The young man looked up with a half smile as Percival came suddenly upon him from behind a clump of alders. A remark of some kind, were it but concerning the weather, was inevitable. It was made, and was followed by others. Young Thorne looked, admired and questioned, and they drifted into an aimless talk about the art which the painter loved. Even to an outsider, such as Percival, it was full of color and grace and a charm half understood, vaguely suggestive of a world of beauty—not far off and inaccessible, but underlying the common, every-day world of which we are at times a little weary. It was as if one should tell us of virtue new and strange in the often-turned earth of our garden-plot. Percival was rather apt to analyze his pains and pleasures, but his ideal was enjoyment which should defy analysis, and he found something of it that morning in the summer weather and his new friend's talk.

It was past noon. The young artist looked at his watch and ascertained the fact. "Do you live near here?" he asked.

Percival shook his head: "I live anywhere. I am a wanderer on the face of the earth. But my grandfather lives in that gray house over yonder, and I am free to come and go as I choose. I am staying there now."

"Brackenhill, do you mean? That fine old house on the side of the hill? I am lodging at the farm down there, and the farmer—"

"John Collins," said Percival.

"Entertains me every night with stories of its magnificence. Since we have smoked our pipes together I have learnt that Brackenhill is the eighth wonder of the world."

"Not quite," said Thorne. "But it is a good old manor-house, and, thank Heaven, my ancestors for a good many generations wasted their money, and had none to spare for restoring and beautifying. I don't mean my grandfather: he wouldn't hurt it. It's a quaint old place. Come some afternoon and look at it. He shall show you his pictures."

"Thanks," the other said, but he hesitated and looked at his unfinished work. "I should like, but I don't quite know. The fact is, when I have done for to-day I'm to have old Collins's gig and drive into Fordborough to see if there are any letters for me. I am not sure I shall not have to leave the first thing to-morrow."

"And I have made you waste your time this morning."

"Don't mention it," said the young artist with the brightest smile. "I'm not much given to bemoaning past troubles, and I shall be in a very bad way indeed before I begin to find fault with past pleasures. I may not find my letter after all, and in that case I should like very much to look you up. To-morrow?"

"Pray do." The tone was unmistakably cordial.

"Your grandfather's name is Thorne, isn't it? Shall I ask for young Mr. Thorne?"

"Percival Thorne," was the quick correction: "I have a cousin."

They shook hands, but as Thorne turned away the other called after him: "I say! is there any name to that little wood out there, looking like a dark cloud on the green?"

"Yes—Langley Wood." Percival nodded a second farewell, and went on his way pondering. And this was the subject of his thoughts: "Then, my brother, I have to go through Langley Wood to-morrow evening, and I am afraid to go alone."

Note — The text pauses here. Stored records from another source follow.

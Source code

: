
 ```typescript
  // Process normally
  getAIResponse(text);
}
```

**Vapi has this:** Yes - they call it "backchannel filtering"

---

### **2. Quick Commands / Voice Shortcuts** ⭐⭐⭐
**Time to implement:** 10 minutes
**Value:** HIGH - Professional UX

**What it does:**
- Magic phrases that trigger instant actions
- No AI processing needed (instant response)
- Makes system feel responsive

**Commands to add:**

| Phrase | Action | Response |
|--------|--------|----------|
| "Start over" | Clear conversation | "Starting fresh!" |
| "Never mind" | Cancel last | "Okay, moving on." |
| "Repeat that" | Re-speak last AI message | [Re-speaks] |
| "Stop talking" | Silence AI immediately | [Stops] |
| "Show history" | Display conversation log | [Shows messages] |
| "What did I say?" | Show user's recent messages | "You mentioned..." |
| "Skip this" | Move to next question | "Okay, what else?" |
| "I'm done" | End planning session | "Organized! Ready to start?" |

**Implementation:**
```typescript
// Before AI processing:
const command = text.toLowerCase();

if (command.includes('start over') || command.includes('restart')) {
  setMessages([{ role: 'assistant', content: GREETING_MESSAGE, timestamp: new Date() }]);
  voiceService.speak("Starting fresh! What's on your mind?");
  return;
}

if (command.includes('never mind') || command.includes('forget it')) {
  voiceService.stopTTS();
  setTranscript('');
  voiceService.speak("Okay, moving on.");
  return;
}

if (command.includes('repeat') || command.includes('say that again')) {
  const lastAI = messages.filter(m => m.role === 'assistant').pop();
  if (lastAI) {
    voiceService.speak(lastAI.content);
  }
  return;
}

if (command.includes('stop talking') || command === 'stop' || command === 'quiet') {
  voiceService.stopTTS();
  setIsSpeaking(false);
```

Of course he had not forgotten his promise to Addie, but having made his arrangements and worked it all out in his own mind, he had dismissed it from his thoughts. Now, however, it rose up before him as a slightly disagreeable puzzle.

What on earth did Addie want toward nine at night in Langley Wood? The day before, in haste to answer her request and anxiety not to betray her, he had not considered whether the service he had promised to render were pleasant to him or not. In very truth, he was willing to serve Addie, and he had professed his willingness the more eagerly that he had expected a harder task. She asked so slight a thing that only eager readiness could give the service any grace at all.

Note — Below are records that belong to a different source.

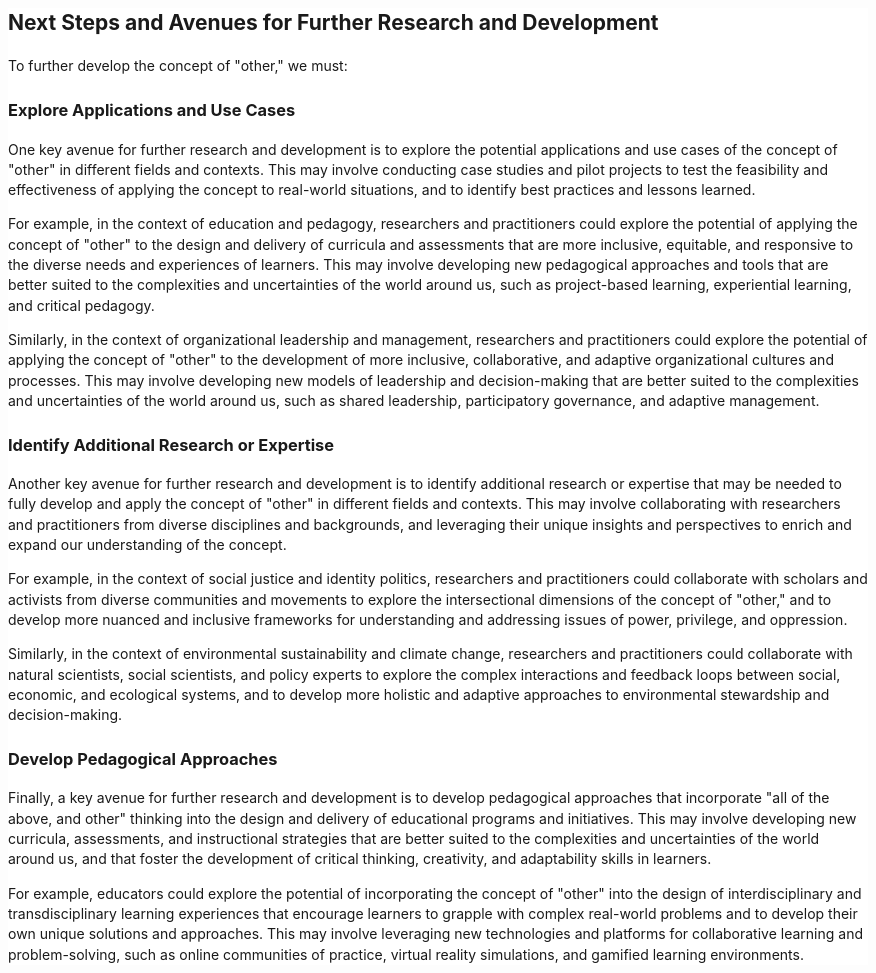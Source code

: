 
## Next Steps and Avenues for Further Research and Development

To further develop the concept of "other," we must:

### Explore Applications and Use Cases

One key avenue for further research and development is to explore the potential applications and use cases of the concept of "other" in different fields and contexts. This may involve conducting case studies and pilot projects to test the feasibility and effectiveness of applying the concept to real-world situations, and to identify best practices and lessons learned.

For example, in the context of education and pedagogy, researchers and practitioners could explore the potential of applying the concept of "other" to the design and delivery of curricula and assessments that are more inclusive, equitable, and responsive to the diverse needs and experiences of learners. This may involve developing new pedagogical approaches and tools that are better suited to the complexities and uncertainties of the world around us, such as project-based learning, experiential learning, and critical pedagogy.

Similarly, in the context of organizational leadership and management, researchers and practitioners could explore the potential of applying the concept of "other" to the development of more inclusive, collaborative, and adaptive organizational cultures and processes. This may involve developing new models of leadership and decision-making that are better suited to the complexities and uncertainties of the world around us, such as shared leadership, participatory governance, and adaptive management.

### Identify Additional Research or Expertise

Another key avenue for further research and development is to identify additional research or expertise that may be needed to fully develop and apply the concept of "other" in different fields and contexts. This may involve collaborating with researchers and practitioners from diverse disciplines and backgrounds, and leveraging their unique insights and perspectives to enrich and expand our understanding of the concept.

For example, in the context of social justice and identity politics, researchers and practitioners could collaborate with scholars and activists from diverse communities and movements to explore the intersectional dimensions of the concept of "other," and to develop more nuanced and inclusive frameworks for understanding and addressing issues of power, privilege, and oppression.

Similarly, in the context of environmental sustainability and climate change, researchers and practitioners could collaborate with natural scientists, social scientists, and policy experts to explore the complex interactions and feedback loops between social, economic, and ecological systems, and to develop more holistic and adaptive approaches to environmental stewardship and decision-making.

### Develop Pedagogical Approaches

Finally, a key avenue for further research and development is to develop pedagogical approaches that incorporate "all of the above, and other" thinking into the design and delivery of educational programs and initiatives. This may involve developing new curricula, assessments, and instructional strategies that are better suited to the complexities and uncertainties of the world around us, and that foster the development of critical thinking, creativity, and adaptability skills in learners.

For example, educators could explore the potential of incorporating the concept of "other" into the design of interdisciplinary and transdisciplinary learning experiences that encourage learners to grapple with complex real-world problems and to develop their own unique solutions and approaches. This may involve leveraging new technologies and platforms for collaborative learning and problem-solving, such as online communities of practice, virtual reality simulations, and gamified learning environments.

But when he came to consider it he half wished that his task had been harder if it might have been different. He liked Addie, he was ready to serve her, but he foresaw possible annoyances to them both from her hasty request. He had no confidence in her prudence.

"Some silly freak of hers," he thought while he walked along, catching at the tops of the tall flowering weeds as he went. "Some silly girlish freak. Why didn't she ask Horace? Wouldn't run any risk of getting him into trouble, I suppose."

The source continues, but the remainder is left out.